There are some theoretical justifications for this specific choice of relaxation, e.g. the nuclear norm is the convex envelope of the rank function under curtain assumptions 3.

Solving the relaxed problem#

We will now show how to solve this problem using splitting schemes.
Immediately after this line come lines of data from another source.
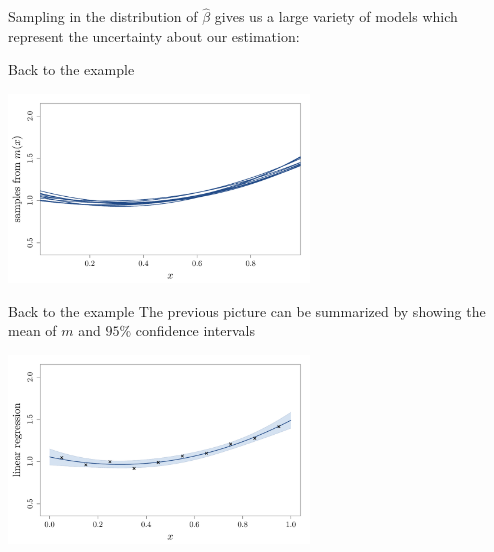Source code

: \begin{frame}{}
Sampling in the distribution of $\hat{\beta}$ gives us a large variety of models which represent the uncertainty about our estimation:
\begin{exampleblock}{Back to the example}
\begin{center}
  \includegraphics[height=5cm]{1_stat_models/figures/R/linreg_4}
\end{center}
\end{exampleblock}
\end{frame}

\begin{frame}{}
\begin{exampleblock}{Back to the example}
The previous picture can be summarized by showing the mean of $m$ and $95\%$ confidence intervals
\begin{center}
  \includegraphics[height=5cm]{1_stat_models/figures/R/linreg_5}
\end{center}
\end{exampleblock}
\end{frame}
Specifically, we will use pyproximal.ADMM and re-write the objective as

\[\argmin_{X, Z} \mu \|Z^\sharp\|_{*} + \frac{1}{2}\|RX - M\|_F^2,\]
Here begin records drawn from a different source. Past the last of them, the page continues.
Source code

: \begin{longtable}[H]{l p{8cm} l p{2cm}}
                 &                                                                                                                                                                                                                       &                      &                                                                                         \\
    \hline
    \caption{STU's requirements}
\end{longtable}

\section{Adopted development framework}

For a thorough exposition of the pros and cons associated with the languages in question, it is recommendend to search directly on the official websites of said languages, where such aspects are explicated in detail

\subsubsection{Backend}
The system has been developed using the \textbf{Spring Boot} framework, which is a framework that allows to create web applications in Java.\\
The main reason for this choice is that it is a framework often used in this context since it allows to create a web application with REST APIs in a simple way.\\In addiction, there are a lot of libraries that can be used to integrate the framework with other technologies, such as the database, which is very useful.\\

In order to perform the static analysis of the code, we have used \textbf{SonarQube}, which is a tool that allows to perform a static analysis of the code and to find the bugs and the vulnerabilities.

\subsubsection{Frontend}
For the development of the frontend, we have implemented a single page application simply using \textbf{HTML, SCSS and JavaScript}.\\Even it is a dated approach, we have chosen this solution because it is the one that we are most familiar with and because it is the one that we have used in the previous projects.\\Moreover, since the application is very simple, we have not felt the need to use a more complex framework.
and add the constraint \(X=Z\). This way, the proximal operators are simply those of the (stacked) nuclear norm and the Frobenius norm. We implement these next:

from pyproximal.ProxOperator import _check_tau
from pyproximal import Nuclear, ProxOperator


class BlockDiagFrobenius(ProxOperator):
    r"""Proximal operator for 1/2 * ||RX - M||_F^2 where R is block-diagonal.
    Note: You could also wrap pyproximal.L2, but this class is used here in
    this tutorial to increase legibility.
    """
    def __init__(self, dim, R, M):
        super().__init__(None, False)
        self.dim = dim
        self.R = R
        self.M = M

    def __call__(self, x):
        X = x.reshape(self.dim)
        return 0.5 * np.linalg.norm(self.R @ X - self.M, 'fro') ** 2

    @_check_tau
    def prox(self, x, tau):
        X = x.reshape(self.dim)
        Y = np.zeros_like(X)
        for f, Rf in enumerate(self.R):
            Y[3 * f: 3 * f + 3, :] = np.linalg.solve(
                tau * Rf.T @ Rf + np.eye(3),
                tau * Rf.T @ self.M[2 * f:2 * f + 2, :] + X[3 * f: 3 * f + 3, :]
            )
        return Y.flatten()


class StackedNuclear(Nuclear):
    r"""Proximal operator for the stacked nuclear norm."""
    def __init__(self, dim, sigma=1.):
        super().__init__(dim, sigma)
        self.unstacked_dim = (dim[0] * 3, dim[1] // 3)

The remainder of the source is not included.